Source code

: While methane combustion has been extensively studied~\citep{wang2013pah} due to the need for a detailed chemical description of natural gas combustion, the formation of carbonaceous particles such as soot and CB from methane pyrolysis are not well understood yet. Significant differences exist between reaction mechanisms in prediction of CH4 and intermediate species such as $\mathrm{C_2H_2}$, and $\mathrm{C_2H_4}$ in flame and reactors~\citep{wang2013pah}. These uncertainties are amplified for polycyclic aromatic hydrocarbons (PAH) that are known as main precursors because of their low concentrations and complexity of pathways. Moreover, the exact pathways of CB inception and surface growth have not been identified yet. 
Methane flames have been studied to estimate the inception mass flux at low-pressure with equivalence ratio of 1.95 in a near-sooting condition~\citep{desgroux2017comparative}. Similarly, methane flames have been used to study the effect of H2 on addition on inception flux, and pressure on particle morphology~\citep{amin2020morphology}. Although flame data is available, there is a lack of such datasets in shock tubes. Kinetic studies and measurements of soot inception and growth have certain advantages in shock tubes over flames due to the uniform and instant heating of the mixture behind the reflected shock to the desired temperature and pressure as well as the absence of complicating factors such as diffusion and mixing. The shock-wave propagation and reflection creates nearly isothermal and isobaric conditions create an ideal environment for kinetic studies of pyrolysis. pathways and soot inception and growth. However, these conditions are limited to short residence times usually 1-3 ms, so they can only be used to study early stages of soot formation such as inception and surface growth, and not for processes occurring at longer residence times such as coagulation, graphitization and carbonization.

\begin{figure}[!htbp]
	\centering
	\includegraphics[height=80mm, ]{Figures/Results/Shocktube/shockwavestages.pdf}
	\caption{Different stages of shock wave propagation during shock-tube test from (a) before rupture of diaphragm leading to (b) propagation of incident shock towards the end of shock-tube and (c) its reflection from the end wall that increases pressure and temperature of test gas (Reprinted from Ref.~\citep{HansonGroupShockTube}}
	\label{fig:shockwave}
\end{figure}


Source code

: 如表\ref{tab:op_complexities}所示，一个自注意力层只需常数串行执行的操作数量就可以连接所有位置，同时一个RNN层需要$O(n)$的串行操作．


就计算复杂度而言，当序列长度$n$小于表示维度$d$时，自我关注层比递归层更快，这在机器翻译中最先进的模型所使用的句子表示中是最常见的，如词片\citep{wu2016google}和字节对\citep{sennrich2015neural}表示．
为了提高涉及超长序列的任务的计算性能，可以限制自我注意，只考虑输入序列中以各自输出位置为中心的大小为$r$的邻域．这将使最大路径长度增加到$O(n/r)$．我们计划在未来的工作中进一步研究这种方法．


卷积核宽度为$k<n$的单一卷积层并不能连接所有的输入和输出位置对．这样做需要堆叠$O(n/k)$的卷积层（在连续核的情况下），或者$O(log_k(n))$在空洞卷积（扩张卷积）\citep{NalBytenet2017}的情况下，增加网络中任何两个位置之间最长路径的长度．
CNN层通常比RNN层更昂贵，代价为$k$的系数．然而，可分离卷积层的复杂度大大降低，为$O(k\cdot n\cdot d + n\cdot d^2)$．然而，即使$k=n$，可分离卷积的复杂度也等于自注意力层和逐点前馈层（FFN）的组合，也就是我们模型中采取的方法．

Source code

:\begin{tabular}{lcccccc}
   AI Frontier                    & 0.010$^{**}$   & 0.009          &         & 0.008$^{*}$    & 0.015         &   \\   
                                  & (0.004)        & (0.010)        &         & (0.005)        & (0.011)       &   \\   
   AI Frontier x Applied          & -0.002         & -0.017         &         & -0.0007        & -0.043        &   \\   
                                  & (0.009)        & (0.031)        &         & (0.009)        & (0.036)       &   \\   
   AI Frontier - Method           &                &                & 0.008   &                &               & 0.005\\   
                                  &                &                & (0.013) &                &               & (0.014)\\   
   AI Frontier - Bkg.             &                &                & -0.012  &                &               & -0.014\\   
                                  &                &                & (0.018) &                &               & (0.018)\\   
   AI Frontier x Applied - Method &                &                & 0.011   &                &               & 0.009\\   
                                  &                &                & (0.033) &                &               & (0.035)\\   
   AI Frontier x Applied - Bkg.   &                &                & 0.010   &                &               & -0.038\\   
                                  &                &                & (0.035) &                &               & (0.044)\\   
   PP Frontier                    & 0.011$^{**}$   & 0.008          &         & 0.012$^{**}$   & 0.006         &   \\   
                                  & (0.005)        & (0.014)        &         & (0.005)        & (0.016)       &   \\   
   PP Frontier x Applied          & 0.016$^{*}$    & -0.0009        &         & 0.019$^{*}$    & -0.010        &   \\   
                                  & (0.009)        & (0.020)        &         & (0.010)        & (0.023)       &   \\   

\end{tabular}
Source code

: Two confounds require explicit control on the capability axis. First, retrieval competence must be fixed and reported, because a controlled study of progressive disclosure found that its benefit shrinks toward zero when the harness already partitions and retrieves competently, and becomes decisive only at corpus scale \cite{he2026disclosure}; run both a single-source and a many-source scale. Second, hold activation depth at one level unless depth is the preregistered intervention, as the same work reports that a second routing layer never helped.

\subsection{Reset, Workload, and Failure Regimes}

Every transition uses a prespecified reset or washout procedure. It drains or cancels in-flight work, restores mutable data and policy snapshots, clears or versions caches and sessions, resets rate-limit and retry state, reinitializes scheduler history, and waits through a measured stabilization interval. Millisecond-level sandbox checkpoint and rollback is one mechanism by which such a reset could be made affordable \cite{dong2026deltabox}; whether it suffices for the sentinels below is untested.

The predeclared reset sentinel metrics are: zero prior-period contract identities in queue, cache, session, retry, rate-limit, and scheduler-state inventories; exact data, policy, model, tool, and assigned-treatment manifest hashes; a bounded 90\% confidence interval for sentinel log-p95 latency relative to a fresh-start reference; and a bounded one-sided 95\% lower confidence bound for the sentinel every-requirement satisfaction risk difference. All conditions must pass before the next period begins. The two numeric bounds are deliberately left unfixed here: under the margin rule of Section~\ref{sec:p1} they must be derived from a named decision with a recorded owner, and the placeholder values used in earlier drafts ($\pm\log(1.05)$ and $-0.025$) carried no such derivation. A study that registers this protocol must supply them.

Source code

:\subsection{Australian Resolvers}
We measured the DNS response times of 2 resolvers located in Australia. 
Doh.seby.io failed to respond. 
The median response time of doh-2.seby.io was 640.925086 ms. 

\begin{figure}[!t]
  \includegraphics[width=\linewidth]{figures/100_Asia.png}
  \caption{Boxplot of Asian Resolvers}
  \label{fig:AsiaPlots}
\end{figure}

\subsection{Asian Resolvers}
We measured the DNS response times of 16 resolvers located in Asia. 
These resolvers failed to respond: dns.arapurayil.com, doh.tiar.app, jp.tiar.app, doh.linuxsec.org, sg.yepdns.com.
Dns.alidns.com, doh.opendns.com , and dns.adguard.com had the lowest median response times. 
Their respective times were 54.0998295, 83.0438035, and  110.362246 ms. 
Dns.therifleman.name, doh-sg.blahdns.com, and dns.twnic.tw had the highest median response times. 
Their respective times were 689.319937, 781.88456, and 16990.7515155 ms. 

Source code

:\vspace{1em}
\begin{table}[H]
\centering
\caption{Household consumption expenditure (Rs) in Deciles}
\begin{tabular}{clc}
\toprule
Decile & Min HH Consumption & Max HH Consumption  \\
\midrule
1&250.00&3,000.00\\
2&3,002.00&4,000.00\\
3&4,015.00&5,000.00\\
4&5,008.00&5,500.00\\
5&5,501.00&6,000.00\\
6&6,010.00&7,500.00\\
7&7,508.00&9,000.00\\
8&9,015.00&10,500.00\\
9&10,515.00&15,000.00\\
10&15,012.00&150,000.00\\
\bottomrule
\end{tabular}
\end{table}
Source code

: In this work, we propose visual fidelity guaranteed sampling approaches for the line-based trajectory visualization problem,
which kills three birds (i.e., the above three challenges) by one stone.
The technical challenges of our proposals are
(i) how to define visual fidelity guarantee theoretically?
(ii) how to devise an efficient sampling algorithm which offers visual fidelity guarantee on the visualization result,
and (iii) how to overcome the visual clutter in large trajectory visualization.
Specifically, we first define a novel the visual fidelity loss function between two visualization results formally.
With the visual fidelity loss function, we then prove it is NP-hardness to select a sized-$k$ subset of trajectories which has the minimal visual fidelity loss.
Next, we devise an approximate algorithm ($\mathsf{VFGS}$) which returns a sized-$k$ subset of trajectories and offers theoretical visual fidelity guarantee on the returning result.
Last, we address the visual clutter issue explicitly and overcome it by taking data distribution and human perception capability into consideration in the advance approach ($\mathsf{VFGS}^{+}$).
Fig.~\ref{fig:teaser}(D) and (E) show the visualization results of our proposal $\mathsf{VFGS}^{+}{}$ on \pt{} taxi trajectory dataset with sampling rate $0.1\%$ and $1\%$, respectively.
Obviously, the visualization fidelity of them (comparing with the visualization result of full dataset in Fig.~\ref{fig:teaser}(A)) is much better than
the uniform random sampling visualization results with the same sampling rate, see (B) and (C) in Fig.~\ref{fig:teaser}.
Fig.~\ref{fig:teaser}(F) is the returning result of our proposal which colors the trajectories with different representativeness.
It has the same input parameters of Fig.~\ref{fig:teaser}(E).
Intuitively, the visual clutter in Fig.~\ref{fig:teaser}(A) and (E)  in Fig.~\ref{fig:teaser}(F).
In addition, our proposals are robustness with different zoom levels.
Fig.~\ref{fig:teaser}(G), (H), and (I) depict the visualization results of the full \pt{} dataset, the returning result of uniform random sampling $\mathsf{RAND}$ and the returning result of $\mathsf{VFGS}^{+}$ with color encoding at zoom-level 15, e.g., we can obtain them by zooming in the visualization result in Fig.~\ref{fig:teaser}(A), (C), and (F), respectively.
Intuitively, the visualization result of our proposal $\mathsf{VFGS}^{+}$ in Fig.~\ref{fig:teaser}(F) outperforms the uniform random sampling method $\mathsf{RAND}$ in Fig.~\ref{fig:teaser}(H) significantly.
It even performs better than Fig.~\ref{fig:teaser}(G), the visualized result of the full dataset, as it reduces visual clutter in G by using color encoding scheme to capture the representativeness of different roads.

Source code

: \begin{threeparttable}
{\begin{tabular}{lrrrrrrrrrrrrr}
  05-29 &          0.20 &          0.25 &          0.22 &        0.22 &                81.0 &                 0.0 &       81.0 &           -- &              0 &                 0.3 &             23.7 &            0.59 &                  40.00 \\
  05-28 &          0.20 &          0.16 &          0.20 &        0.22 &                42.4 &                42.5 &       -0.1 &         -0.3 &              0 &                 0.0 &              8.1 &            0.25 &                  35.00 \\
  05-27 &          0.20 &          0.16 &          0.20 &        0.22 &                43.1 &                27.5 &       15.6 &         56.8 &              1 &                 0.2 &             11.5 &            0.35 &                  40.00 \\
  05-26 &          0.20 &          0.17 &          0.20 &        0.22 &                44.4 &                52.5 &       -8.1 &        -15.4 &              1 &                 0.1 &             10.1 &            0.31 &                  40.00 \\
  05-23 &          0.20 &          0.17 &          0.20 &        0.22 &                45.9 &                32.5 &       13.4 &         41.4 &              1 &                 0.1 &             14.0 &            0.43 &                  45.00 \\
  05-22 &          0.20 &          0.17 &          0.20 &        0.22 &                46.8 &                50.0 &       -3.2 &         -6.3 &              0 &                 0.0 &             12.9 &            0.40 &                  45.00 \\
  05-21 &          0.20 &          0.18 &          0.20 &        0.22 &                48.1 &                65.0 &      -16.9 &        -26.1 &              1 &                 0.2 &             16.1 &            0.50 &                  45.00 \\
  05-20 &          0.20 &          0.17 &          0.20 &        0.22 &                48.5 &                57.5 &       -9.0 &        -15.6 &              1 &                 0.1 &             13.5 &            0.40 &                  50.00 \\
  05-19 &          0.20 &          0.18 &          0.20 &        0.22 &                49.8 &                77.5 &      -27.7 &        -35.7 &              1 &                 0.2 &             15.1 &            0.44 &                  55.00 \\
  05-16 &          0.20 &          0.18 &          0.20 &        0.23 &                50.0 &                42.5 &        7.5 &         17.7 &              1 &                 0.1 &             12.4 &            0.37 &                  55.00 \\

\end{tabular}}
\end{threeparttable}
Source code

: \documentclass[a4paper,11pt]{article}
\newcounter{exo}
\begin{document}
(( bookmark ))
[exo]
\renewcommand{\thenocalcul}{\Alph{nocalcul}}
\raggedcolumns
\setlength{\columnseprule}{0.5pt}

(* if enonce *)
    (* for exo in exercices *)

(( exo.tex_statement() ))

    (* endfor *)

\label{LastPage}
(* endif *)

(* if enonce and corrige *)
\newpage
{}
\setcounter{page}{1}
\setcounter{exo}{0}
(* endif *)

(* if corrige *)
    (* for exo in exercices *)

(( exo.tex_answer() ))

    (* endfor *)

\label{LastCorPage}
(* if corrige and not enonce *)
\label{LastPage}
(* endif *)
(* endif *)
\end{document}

■ Work instructions
Only the lines from the one that contains "(* if enonce and corrige *)" to the end of the data should be output, exactly as they appear.

■ Expected output
(* if enonce and corrige *)
\newpage
{}
\setcounter{page}{1}
\setcounter{exo}{0}
(* endif *)

(* if corrige *)
    (* for exo in exercices *)

(( exo.tex_answer() ))

    (* endfor *)

\label{LastCorPage}
(* if corrige and not enonce *)
\label{LastPage}
(* endif *)
(* endif *)
\end{document}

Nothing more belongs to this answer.